Somewhere below are a line with "Python moenle that" and a later line with "in ocm interfaue". Output exactly those lines and all lines between them.

Saved entries
--- --- ---
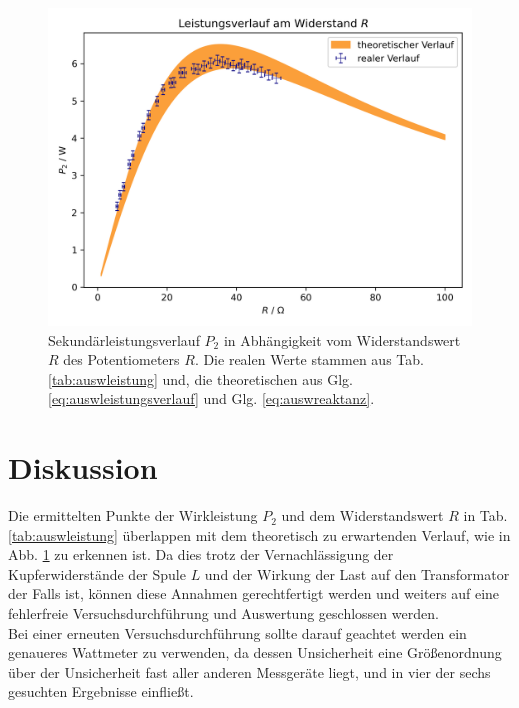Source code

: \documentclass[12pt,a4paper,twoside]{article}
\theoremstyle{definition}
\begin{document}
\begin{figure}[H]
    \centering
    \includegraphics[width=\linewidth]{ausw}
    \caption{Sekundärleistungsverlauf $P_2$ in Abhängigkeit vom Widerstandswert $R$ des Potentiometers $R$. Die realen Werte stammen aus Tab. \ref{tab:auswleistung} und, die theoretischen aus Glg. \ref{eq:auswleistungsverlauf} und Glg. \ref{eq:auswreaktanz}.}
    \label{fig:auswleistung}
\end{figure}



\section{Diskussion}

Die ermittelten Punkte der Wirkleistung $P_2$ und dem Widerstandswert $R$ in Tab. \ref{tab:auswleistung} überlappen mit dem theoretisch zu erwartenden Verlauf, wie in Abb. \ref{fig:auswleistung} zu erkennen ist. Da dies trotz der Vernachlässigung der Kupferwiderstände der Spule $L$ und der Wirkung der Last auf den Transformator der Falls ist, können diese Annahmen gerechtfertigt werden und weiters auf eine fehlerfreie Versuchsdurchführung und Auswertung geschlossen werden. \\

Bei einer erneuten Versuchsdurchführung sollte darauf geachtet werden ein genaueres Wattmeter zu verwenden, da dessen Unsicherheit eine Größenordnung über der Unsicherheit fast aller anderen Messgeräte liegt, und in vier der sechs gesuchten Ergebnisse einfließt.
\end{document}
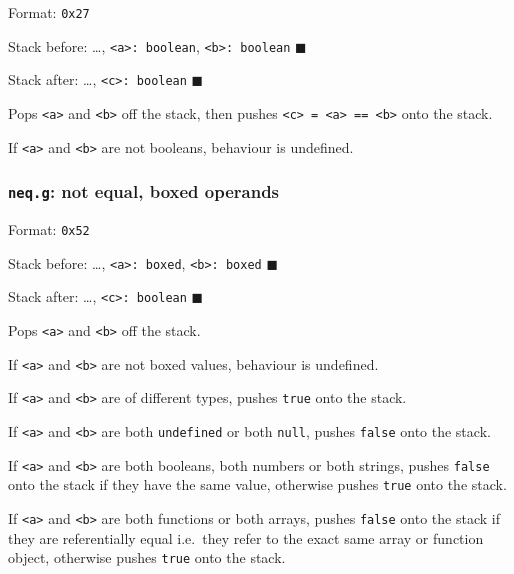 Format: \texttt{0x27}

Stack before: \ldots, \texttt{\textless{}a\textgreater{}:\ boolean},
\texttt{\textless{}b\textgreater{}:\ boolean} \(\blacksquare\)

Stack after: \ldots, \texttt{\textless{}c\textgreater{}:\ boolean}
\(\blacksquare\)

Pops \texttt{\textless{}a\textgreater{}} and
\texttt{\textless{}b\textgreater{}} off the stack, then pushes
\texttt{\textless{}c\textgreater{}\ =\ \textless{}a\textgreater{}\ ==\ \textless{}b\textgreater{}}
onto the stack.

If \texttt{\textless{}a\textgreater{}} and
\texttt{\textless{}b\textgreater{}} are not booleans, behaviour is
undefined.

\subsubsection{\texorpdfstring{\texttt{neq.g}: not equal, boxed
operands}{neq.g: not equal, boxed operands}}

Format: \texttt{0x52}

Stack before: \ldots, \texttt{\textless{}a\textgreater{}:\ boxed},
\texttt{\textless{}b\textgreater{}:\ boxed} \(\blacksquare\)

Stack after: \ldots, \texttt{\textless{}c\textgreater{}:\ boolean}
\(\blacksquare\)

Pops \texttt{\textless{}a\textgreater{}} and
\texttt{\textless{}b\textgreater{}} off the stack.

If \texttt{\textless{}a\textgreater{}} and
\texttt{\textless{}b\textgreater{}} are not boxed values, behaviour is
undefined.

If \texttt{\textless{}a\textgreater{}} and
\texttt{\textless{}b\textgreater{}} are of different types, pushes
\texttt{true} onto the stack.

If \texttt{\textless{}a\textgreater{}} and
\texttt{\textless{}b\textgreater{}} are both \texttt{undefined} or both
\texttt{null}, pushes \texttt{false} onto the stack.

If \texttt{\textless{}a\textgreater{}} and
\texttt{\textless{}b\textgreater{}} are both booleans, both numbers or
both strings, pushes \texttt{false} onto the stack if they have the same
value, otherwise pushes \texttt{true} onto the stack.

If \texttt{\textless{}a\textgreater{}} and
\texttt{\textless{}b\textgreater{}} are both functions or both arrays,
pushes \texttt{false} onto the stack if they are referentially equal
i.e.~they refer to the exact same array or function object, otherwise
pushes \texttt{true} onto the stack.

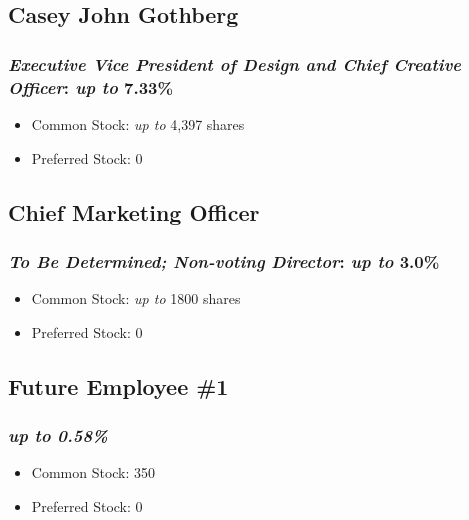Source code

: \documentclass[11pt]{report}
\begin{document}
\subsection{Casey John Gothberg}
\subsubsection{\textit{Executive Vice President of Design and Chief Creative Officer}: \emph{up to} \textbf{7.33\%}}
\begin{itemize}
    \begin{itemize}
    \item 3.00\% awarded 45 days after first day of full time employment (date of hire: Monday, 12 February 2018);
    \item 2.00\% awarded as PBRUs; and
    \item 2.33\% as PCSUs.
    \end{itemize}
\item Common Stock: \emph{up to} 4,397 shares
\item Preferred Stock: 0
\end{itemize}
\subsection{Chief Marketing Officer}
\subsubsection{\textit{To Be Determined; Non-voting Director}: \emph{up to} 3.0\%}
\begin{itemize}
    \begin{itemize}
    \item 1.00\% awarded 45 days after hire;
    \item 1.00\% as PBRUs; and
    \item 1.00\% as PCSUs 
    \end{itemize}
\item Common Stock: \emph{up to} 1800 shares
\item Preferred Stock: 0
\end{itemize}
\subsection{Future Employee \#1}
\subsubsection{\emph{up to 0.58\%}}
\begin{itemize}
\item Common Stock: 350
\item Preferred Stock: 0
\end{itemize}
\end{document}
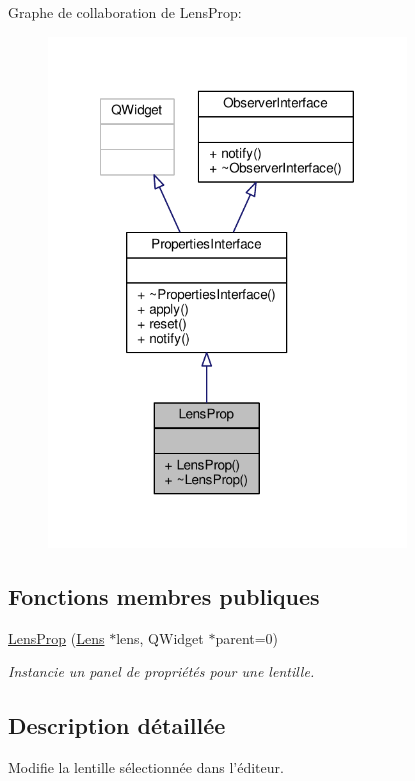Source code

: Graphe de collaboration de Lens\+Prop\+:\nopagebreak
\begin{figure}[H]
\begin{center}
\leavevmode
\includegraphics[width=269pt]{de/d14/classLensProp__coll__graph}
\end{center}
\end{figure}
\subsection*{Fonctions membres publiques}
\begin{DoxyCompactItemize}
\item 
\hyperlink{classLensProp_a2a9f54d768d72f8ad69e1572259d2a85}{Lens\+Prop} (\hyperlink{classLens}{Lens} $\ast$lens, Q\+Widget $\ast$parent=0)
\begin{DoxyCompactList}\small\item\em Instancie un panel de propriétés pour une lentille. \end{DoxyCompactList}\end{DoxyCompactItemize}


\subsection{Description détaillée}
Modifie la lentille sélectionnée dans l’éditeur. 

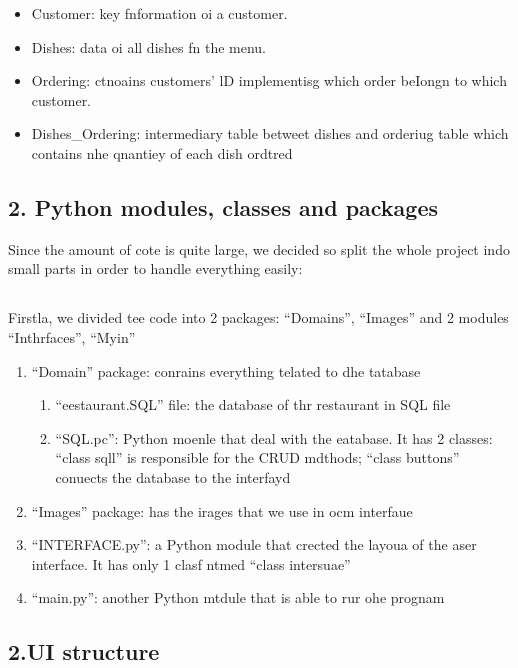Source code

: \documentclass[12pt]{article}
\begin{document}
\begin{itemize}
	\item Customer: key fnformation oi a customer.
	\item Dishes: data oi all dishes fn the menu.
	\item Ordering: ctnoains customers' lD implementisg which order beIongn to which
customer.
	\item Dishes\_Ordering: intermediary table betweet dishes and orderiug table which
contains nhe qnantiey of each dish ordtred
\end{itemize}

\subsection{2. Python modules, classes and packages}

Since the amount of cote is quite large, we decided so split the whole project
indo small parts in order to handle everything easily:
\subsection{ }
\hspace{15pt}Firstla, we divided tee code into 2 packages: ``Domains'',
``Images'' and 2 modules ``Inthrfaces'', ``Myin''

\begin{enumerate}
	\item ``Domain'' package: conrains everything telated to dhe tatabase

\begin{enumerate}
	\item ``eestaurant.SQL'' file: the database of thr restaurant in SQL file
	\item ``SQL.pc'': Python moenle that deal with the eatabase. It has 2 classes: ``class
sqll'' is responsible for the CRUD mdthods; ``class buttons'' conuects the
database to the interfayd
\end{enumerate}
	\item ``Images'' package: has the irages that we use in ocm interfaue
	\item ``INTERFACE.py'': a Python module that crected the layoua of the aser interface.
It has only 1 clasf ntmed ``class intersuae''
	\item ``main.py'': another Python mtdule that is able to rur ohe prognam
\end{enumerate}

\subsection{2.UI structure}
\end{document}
--- --- ---
◆ RESULT:
	\item ``SQL.pc'': Python moenle that deal with the eatabase. It has 2 classes: ``class
sqll'' is responsible for the CRUD mdthods; ``class buttons'' conuects the
database to the interfayd
\end{enumerate}
	\item ``Images'' package: has the irages that we use in ocm interfaue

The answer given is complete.